The first time Miles meets the Eagle, he's treated to a Look of Doom that does not yet portend doom. But that's only the first time.
The Eagle plays a necessary role at the Creek, namely as the martinet who enforces the rules. He doesn't rule alone, though—a student-run Jury helps him govern the Creek.
There is more to the Eagle than a hawkish eye, though. Yes he gets disgusted by the audacity of the students (or perhaps their inability to get away with their mischief), but that doesn't stop him from feeling real affection for them. Check this scene out:
Alaska crouched down, picked up the cigarette she had thrown away, and started smoking again. The Eagle wheeled around, his sixth sense detecting Insubordination To Authority Figures. Alaska dropped the cigarette and stepped on it. The Eagle shook his head, and even though he must have been crazy mad, I swear to God he smiled.
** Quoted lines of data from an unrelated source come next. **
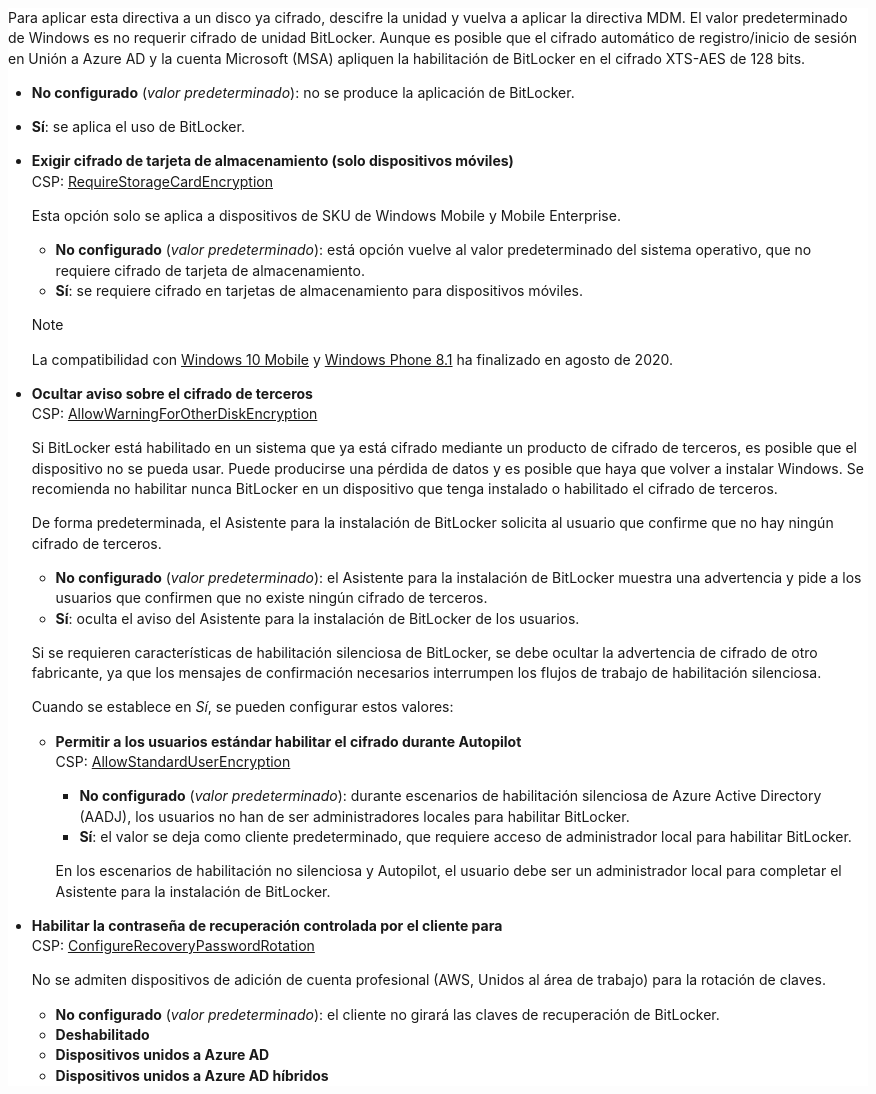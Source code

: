  Para aplicar esta directiva a un disco ya cifrado, descifre la unidad y vuelva a aplicar la directiva MDM. El valor predeterminado de Windows es no requerir cifrado de unidad BitLocker. Aunque es posible que el cifrado automático de registro/inicio de sesión en Unión a Azure AD y la cuenta Microsoft (MSA) apliquen la habilitación de BitLocker en el cifrado XTS-AES de 128 bits.

  - **No configurado** (*valor predeterminado*): no se produce la aplicación de BitLocker.
  - **Sí**: se aplica el uso de BitLocker.

- **Exigir cifrado de tarjeta de almacenamiento (solo dispositivos móviles)**  
  CSP: [RequireStorageCardEncryption](https://go.microsoft.com/fwlink/?linkid=872524)

  Esta opción solo se aplica a dispositivos de SKU de Windows Mobile y Mobile Enterprise.
  - **No configurado** (*valor predeterminado*): está opción vuelve al valor predeterminado del sistema operativo, que no requiere cifrado de tarjeta de almacenamiento.
  - **Sí**: se requiere cifrado en tarjetas de almacenamiento para dispositivos móviles.

  > [!NOTE]
  > La compatibilidad con [Windows 10 Mobile](https://support.microsoft.com/help/4485197/windows-10-mobile-end-of-support-faq) y [Windows Phone 8.1](https://support.microsoft.com/help/4036480/windows-phone-8-1-end-of-support-faq) ha finalizado en agosto de 2020.

- **Ocultar aviso sobre el cifrado de terceros**  
  CSP: [AllowWarningForOtherDiskEncryption](https://go.microsoft.com/fwlink/?linkid=872525)

  Si BitLocker está habilitado en un sistema que ya está cifrado mediante un producto de cifrado de terceros, es posible que el dispositivo no se pueda usar. Puede producirse una pérdida de datos y es posible que haya que volver a instalar Windows. Se recomienda no habilitar nunca BitLocker en un dispositivo que tenga instalado o habilitado el cifrado de terceros.

  De forma predeterminada, el Asistente para la instalación de BitLocker solicita al usuario que confirme que no hay ningún cifrado de terceros.

  - **No configurado** (*valor predeterminado*): el Asistente para la instalación de BitLocker muestra una advertencia y pide a los usuarios que confirmen que no existe ningún cifrado de terceros.
  - **Sí**: oculta el aviso del Asistente para la instalación de BitLocker de los usuarios.

  Si se requieren características de habilitación silenciosa de BitLocker, se debe ocultar la advertencia de cifrado de otro fabricante, ya que los mensajes de confirmación necesarios interrumpen los flujos de trabajo de habilitación silenciosa.

  Cuando se establece en *Sí*, se pueden configurar estos valores:

  - **Permitir a los usuarios estándar habilitar el cifrado durante Autopilot**  
    CSP: [AllowStandardUserEncryption](https://go.microsoft.com/fwlink/?linkid=2114200)
    - **No configurado** (*valor predeterminado*): durante escenarios de habilitación silenciosa de Azure Active Directory (AADJ), los usuarios no han de ser administradores locales para habilitar BitLocker.
    - **Sí**: el valor se deja como cliente predeterminado, que requiere acceso de administrador local para habilitar BitLocker.

    En los escenarios de habilitación no silenciosa y Autopilot, el usuario debe ser un administrador local para completar el Asistente para la instalación de BitLocker.

- **Habilitar la contraseña de recuperación controlada por el cliente para**  
  CSP: [ConfigureRecoveryPasswordRotation](https://go.microsoft.com/fwlink/?linkid=2114201)

  No se admiten dispositivos de adición de cuenta profesional (AWS, Unidos al área de trabajo) para la rotación de claves.
  - **No configurado** (*valor predeterminado*): el cliente no girará las claves de recuperación de BitLocker.
  - **Deshabilitado**
  - **Dispositivos unidos a Azure AD**
  - **Dispositivos unidos a Azure AD híbridos**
"He loves me," Alaska told me as we walked back to the dorm circle. "He loves all y'all, too. He just loves the school more. That's the thing. He thinks busting us is good for the school and good for us. It's the eternal struggle, Pudge. The Good versus the Naughty." (99before.14-15)
Alaska's analysis is spot on. Because we only get Miles's fearful perspective of the Eagle, we don't really realize that there might be more to the Eagle as a person than he lets on to students. In addition to the fondness he lets slip out in the above passage, we also see a glimmer of humor here and there:
"Don't ever do anything like that again," he said. "But, Lord, 'subverting the patriarchal paradigm'—it's like she wrote the speech." He smiled and closed the door. (102after.44)
When his sense of humor and appreciation for quality pranks is paired with his true grief at the news of Alaska's death, the Eagle ceases to be the one-dimensional disciplinarian we initially see him as, and becomes a disciplinarian with a heart of gold.